▶ [WHAT NEEDS TO BE DONE]: Return each line of the listing that follows in which the string "Issues" can be found.

▶ [DATA TO USE]:
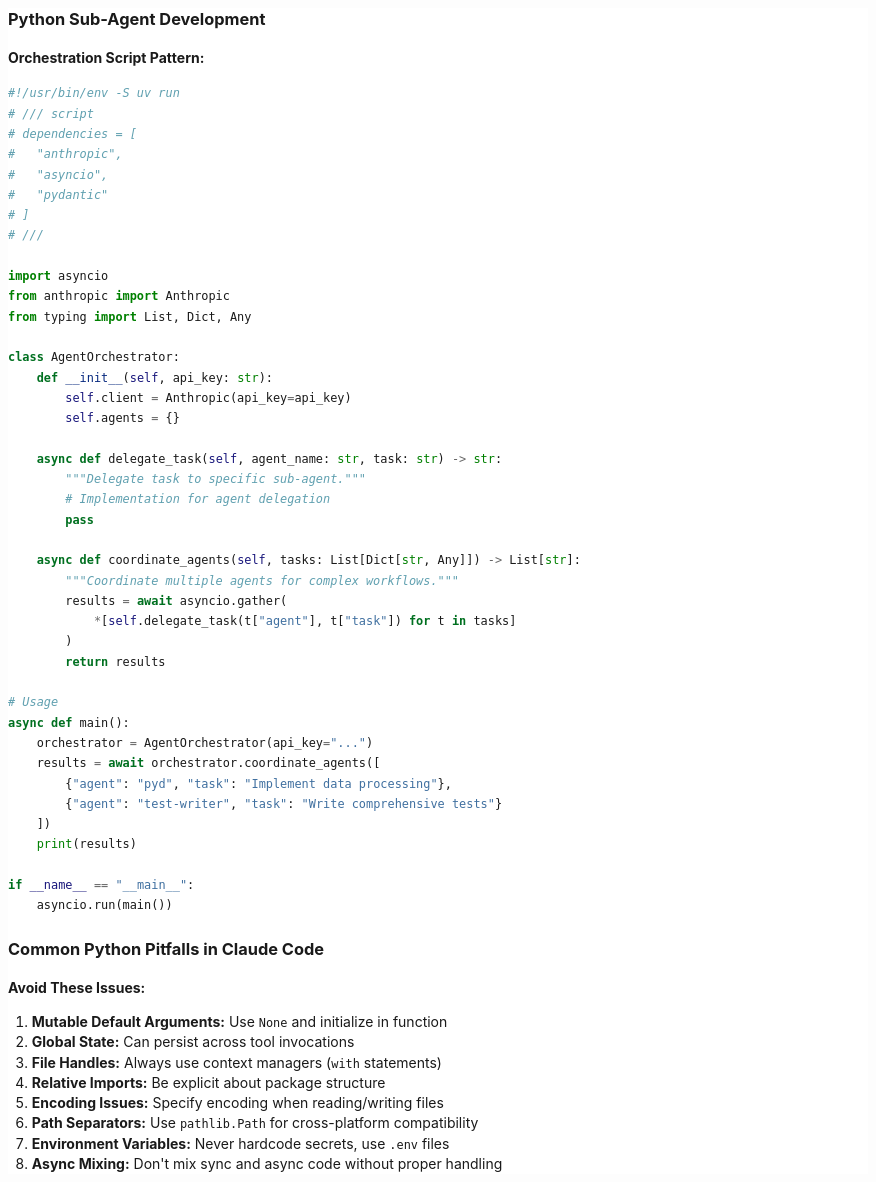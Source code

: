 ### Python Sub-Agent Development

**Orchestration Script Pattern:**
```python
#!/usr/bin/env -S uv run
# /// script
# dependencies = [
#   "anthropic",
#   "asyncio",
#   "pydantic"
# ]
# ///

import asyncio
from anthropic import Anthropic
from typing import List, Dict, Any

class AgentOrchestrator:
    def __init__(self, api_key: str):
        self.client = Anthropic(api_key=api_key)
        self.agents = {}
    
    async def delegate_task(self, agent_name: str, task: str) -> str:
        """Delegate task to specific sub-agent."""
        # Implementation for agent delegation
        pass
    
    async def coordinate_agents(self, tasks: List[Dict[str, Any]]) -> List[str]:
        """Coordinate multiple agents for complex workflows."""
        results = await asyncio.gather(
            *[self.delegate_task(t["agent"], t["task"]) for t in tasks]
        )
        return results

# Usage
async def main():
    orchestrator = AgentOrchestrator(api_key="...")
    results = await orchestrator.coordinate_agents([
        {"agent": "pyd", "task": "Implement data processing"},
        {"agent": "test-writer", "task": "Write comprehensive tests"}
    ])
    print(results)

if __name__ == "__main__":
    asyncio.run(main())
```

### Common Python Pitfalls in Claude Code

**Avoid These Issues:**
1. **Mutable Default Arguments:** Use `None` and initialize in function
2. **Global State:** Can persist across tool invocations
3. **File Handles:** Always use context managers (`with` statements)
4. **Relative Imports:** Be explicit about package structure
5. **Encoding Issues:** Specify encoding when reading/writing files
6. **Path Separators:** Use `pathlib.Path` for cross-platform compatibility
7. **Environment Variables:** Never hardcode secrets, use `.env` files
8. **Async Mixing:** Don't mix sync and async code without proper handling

▶ [TASK SOLUTION]:
**Avoid These Issues:**
5. **Encoding Issues:** Specify encoding when reading/writing files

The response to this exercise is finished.